Kerry and his staff appealed Wednesday to U.S. lawmakers to hold off on threatened new sanctions, which U.S. President Barack Obama has already vowed to veto.
"The key to our negotiations is that whatever is agreed upon will show people with clarity that ... the path to a nuclear weapon is not achievable or has been given up or both," Kerry told reporters after meeting with EU foreign policy chief Federica Mogherini.
New U.S. sanctions could threaten the unity of the global powers negotiating with Iran, he warned, saying "the United States acting unilaterally is not always the best path to take."
"This could all fall apart, including the sanctions regime. You lose the sanctions all together," Kerry warned.
Some lawmakers have argued that any deal between global powers known as the P5+1 and the Islamic Republic to curtail its nuclear ambitions in return for easing crippling sanctions should first be put to Congress for approval.

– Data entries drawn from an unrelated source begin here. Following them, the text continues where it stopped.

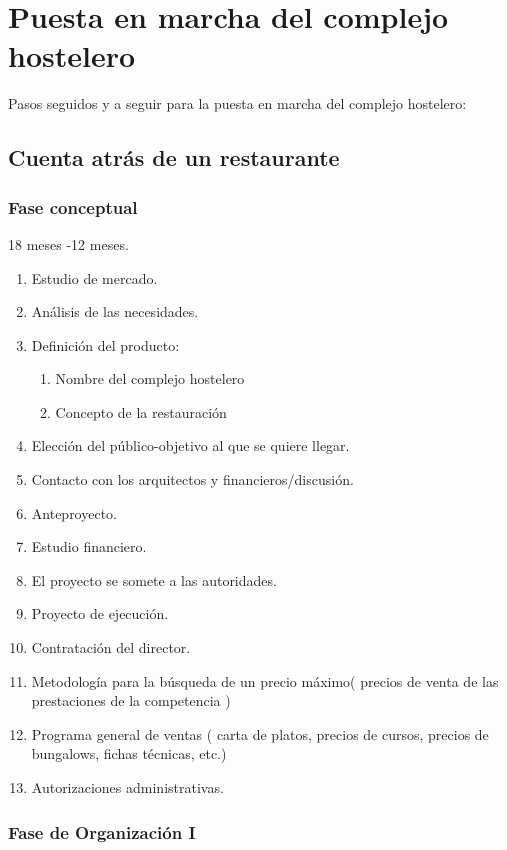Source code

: \chapter{Puesta en marcha del complejo hostelero}
\label{chap:pasos}

Pasos seguidos y a seguir para la puesta en marcha del complejo hostelero:


\section{Cuenta atrás de un restaurante}
\label{sec:cuentaAtras}

\subsection{Fase conceptual}
\label{sec:conceptual}

18 meses -12 meses.

\begin{enumerate}
\item Estudio de mercado.
\item Análisis de las necesidades.
\item Definición del producto:
	\begin{enumerate}
		\item Nombre del complejo hostelero
		\item Concepto de la restauración
	\end{enumerate}
\item Elección del público-objetivo al que se quiere llegar.
\item Contacto con los arquitectos y financieros/discusión.
\item Anteproyecto.
\item Estudio financiero.
\item El proyecto se somete a las autoridades.
\item Proyecto de ejecución.
\item Contratación del director.
\item Metodología para la búsqueda de un precio máximo( precios de venta de las prestaciones de la competencia )
\item Programa general de ventas ( carta de platos, precios de cursos, precios de bungalows, fichas técnicas, etc.)
\item Autorizaciones administrativas.
\end{enumerate}

\subsection{Fase de Organización I}
\label{sec:organizacion1}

"The more I hear from the administration and its quotes, the more it sounds like talking points that come straight out of Tehran," said Senator Robert Menendez, a Democratic co-author of deferred-sanctions legislation that could soon be introduced in the Senate.
Senate Foreign Relations Committee chairman Bob Corker however has proposed adopting a bill that would require Obama to submit any final deal with Iran to Congress for final approval.
But Kerry argued: "It's very important to allow the executive branch of government, which in our constitution has the right to be able to do this negotiation, to do it.
"Then there's plenty of time for people to make judgements about how they feel about it."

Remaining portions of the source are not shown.